(Entries taken from a collection)
※
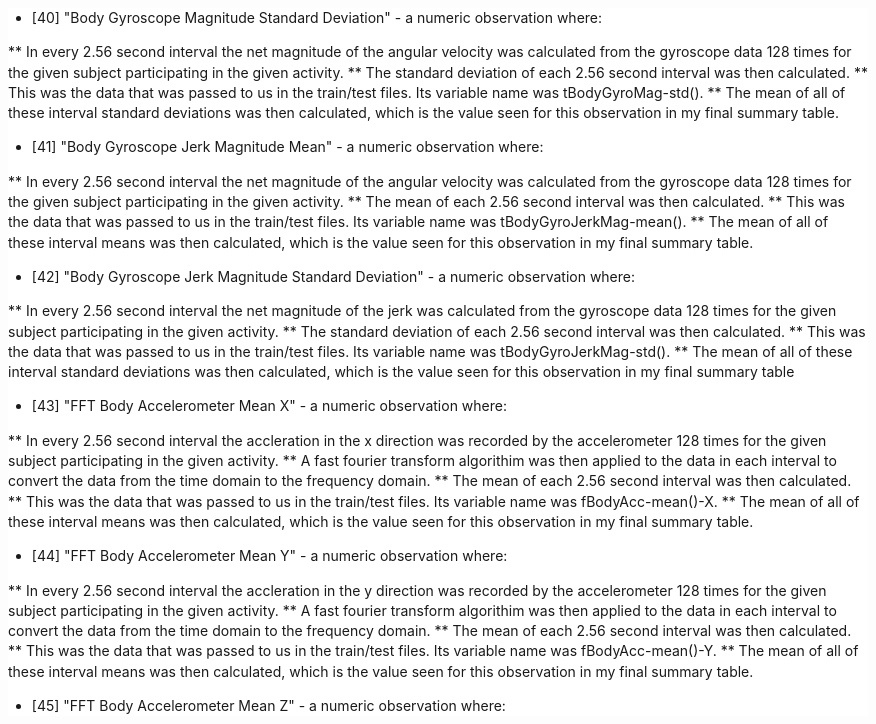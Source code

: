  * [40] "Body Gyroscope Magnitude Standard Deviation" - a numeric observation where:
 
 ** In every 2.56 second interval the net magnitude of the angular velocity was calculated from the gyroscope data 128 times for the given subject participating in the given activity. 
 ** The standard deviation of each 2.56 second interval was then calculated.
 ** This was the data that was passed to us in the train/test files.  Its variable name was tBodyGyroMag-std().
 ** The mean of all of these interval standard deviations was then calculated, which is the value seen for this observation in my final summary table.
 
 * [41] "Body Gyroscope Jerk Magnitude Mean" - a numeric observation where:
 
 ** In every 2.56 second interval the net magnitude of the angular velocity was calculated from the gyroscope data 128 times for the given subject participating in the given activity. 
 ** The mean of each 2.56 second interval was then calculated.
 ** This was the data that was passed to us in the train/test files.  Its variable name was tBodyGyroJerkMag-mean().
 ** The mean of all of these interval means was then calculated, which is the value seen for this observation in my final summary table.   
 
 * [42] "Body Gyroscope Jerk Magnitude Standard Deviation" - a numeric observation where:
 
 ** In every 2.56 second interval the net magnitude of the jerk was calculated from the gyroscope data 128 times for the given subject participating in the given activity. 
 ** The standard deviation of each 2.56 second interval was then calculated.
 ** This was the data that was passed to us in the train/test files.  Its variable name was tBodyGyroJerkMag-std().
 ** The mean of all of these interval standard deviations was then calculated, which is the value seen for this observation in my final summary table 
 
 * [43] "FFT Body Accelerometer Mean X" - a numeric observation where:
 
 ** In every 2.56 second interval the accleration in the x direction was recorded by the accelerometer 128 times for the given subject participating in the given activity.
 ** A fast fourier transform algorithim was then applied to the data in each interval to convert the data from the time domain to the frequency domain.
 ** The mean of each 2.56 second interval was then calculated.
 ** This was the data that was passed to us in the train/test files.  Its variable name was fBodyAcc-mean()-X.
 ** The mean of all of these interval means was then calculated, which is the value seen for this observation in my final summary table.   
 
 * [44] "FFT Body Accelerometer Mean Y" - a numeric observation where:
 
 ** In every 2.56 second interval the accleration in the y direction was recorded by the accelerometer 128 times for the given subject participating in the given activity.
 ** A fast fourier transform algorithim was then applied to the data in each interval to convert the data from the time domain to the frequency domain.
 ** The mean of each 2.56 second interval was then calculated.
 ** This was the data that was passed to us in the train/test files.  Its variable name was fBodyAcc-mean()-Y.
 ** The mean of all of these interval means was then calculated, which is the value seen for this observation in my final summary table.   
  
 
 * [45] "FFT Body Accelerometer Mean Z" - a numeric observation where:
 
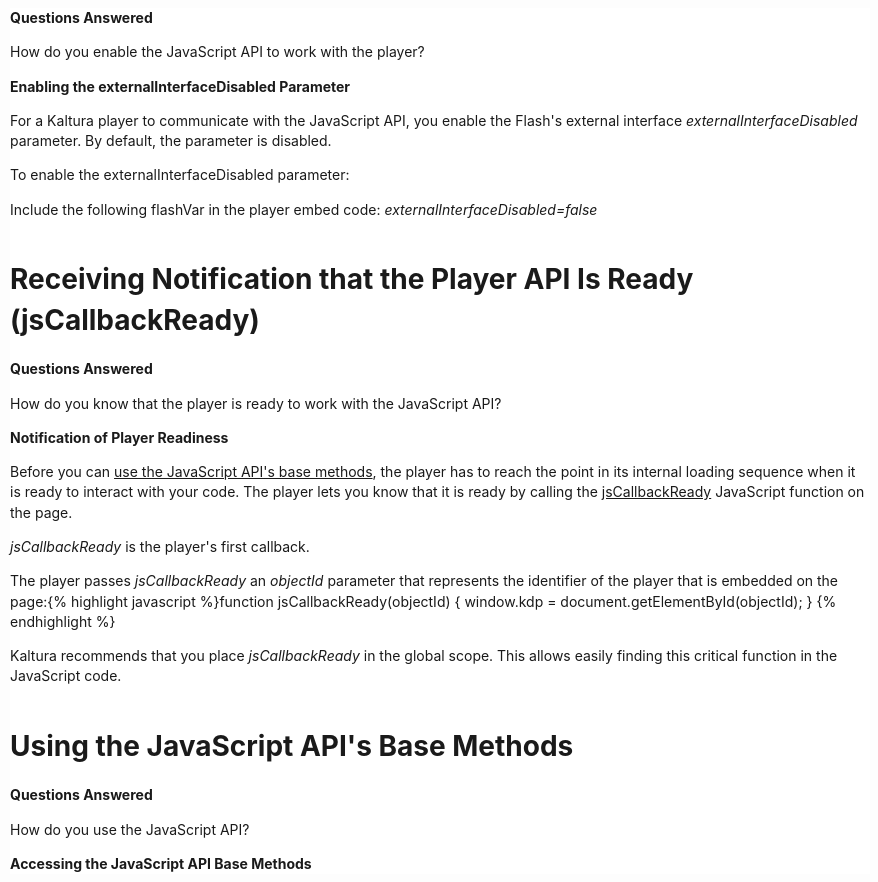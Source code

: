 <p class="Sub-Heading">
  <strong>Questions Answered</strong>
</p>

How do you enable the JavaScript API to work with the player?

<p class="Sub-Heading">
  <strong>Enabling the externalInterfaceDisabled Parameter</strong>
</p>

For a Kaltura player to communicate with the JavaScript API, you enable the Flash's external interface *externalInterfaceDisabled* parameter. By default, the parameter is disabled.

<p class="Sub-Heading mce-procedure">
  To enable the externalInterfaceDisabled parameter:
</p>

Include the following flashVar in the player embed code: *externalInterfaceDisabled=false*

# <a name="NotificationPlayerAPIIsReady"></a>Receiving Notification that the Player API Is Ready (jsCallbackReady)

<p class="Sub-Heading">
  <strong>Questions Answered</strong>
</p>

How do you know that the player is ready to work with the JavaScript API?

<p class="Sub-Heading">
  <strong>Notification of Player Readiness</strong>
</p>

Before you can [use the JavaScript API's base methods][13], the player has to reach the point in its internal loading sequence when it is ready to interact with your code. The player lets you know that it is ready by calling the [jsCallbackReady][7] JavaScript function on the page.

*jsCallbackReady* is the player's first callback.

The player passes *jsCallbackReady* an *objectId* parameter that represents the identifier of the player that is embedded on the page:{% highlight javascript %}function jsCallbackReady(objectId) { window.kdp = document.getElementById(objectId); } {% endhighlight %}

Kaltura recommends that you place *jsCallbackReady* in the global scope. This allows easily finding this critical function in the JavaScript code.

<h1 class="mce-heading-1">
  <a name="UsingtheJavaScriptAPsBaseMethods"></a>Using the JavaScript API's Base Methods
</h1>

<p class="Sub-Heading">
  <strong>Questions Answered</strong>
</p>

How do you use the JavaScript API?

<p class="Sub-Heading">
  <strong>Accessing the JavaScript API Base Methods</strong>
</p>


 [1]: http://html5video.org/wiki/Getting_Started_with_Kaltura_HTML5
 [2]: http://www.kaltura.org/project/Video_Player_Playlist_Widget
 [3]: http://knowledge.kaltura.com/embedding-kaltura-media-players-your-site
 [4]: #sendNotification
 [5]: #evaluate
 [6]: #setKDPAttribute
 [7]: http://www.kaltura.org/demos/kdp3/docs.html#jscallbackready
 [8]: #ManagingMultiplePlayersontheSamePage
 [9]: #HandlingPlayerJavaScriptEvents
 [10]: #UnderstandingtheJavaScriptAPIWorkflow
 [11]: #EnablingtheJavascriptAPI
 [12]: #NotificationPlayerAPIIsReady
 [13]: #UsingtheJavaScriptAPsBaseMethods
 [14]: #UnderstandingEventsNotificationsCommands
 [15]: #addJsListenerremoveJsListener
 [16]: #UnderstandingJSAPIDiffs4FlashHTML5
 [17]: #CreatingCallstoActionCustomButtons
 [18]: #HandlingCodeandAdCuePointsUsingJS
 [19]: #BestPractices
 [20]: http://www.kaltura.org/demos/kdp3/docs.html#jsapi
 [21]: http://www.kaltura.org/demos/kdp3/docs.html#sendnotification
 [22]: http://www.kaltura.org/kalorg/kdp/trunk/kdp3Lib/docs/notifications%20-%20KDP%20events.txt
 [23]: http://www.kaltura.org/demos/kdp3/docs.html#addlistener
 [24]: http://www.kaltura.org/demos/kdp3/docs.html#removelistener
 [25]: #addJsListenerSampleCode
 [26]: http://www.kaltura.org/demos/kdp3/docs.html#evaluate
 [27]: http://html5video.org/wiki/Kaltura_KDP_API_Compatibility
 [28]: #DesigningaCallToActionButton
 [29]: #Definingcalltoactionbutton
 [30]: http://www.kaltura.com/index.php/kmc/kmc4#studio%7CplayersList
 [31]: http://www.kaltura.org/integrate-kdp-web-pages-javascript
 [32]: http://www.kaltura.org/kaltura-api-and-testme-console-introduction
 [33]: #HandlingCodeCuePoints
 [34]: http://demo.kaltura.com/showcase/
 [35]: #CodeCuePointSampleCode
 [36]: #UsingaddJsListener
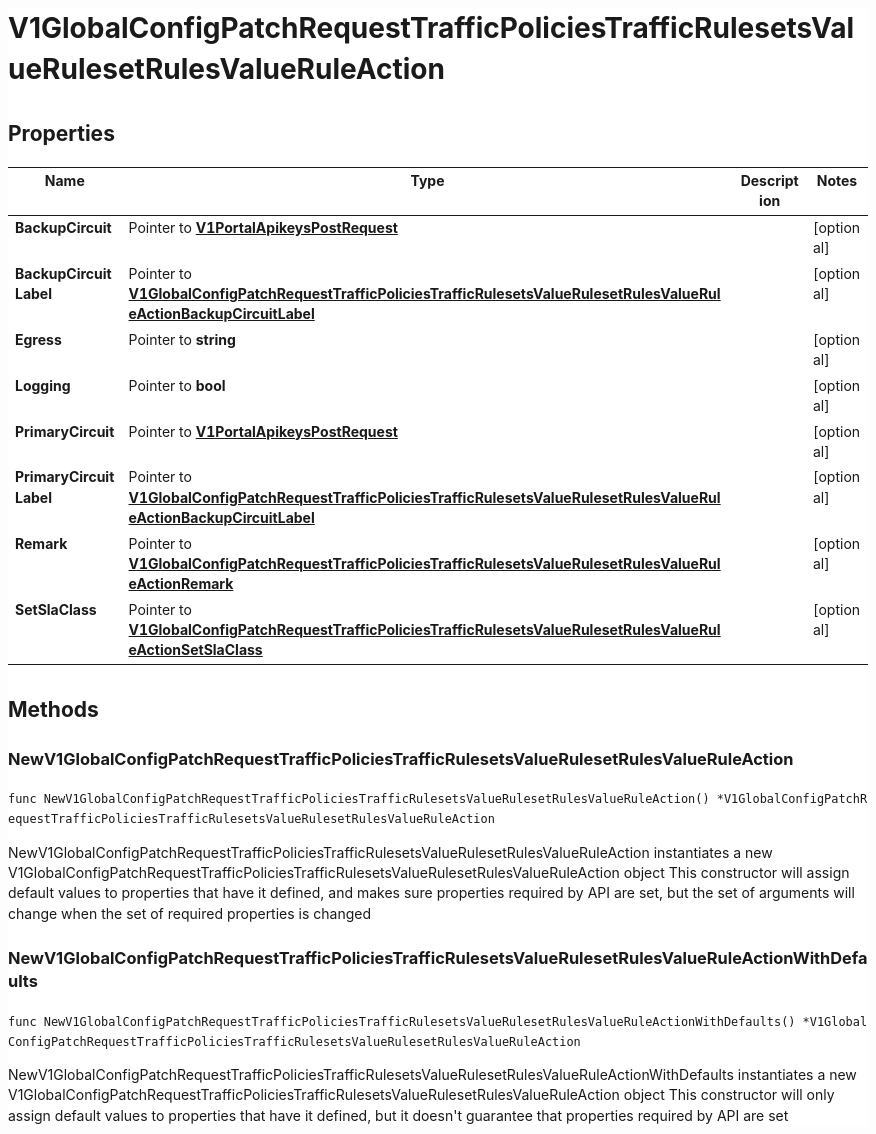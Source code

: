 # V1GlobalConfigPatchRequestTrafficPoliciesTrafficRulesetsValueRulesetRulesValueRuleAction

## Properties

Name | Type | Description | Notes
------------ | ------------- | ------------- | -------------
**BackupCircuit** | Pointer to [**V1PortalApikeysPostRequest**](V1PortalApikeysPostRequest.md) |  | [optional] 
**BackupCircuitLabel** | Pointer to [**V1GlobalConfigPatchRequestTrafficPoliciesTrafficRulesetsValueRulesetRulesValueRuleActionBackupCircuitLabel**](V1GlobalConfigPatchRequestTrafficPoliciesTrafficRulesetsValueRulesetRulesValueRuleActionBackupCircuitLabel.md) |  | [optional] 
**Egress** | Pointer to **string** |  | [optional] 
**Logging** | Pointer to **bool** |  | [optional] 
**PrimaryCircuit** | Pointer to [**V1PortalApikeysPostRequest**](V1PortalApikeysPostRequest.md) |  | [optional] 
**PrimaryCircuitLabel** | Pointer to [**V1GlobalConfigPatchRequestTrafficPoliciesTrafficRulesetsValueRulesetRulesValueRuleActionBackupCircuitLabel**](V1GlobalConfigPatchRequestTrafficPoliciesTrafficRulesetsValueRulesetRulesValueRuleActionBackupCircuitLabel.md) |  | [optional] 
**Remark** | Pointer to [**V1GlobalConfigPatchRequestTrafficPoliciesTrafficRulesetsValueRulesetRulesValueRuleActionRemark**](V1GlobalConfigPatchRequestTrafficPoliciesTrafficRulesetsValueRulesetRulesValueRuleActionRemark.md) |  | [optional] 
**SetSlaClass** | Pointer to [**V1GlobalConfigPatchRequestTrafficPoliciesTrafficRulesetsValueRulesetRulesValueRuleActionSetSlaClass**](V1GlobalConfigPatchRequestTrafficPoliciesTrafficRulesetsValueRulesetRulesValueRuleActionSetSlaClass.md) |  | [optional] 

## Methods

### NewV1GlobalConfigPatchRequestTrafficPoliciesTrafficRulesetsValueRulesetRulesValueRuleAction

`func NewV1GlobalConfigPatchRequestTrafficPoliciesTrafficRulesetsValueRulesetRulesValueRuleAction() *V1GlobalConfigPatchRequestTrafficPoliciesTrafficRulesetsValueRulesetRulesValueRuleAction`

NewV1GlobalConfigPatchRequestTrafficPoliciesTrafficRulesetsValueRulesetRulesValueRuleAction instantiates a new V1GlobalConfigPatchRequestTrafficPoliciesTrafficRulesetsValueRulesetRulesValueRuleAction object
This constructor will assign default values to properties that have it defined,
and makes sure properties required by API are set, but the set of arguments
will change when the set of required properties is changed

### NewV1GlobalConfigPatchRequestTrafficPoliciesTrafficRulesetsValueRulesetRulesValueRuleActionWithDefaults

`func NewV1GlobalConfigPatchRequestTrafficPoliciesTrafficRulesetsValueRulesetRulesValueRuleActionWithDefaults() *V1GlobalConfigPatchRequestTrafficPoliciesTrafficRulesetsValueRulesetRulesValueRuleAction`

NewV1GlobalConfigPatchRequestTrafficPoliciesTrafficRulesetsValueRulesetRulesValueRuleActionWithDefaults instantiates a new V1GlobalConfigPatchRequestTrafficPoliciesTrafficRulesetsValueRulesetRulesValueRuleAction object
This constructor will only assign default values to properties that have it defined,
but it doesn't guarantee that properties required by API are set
※
## [What to work on]
From the entries above, give again exactly the lines running from the line with "<strong>Accessing the JavaScript" to the line with "[6]: #setKDPAttribute"; include both of those lines.

## [Your response]
  <strong>Accessing the JavaScript API Base Methods</strong>
</p>


 [1]: http://html5video.org/wiki/Getting_Started_with_Kaltura_HTML5
 [2]: http://www.kaltura.org/project/Video_Player_Playlist_Widget
 [3]: http://knowledge.kaltura.com/embedding-kaltura-media-players-your-site
 [4]: #sendNotification
 [5]: #evaluate
 [6]: #setKDPAttribute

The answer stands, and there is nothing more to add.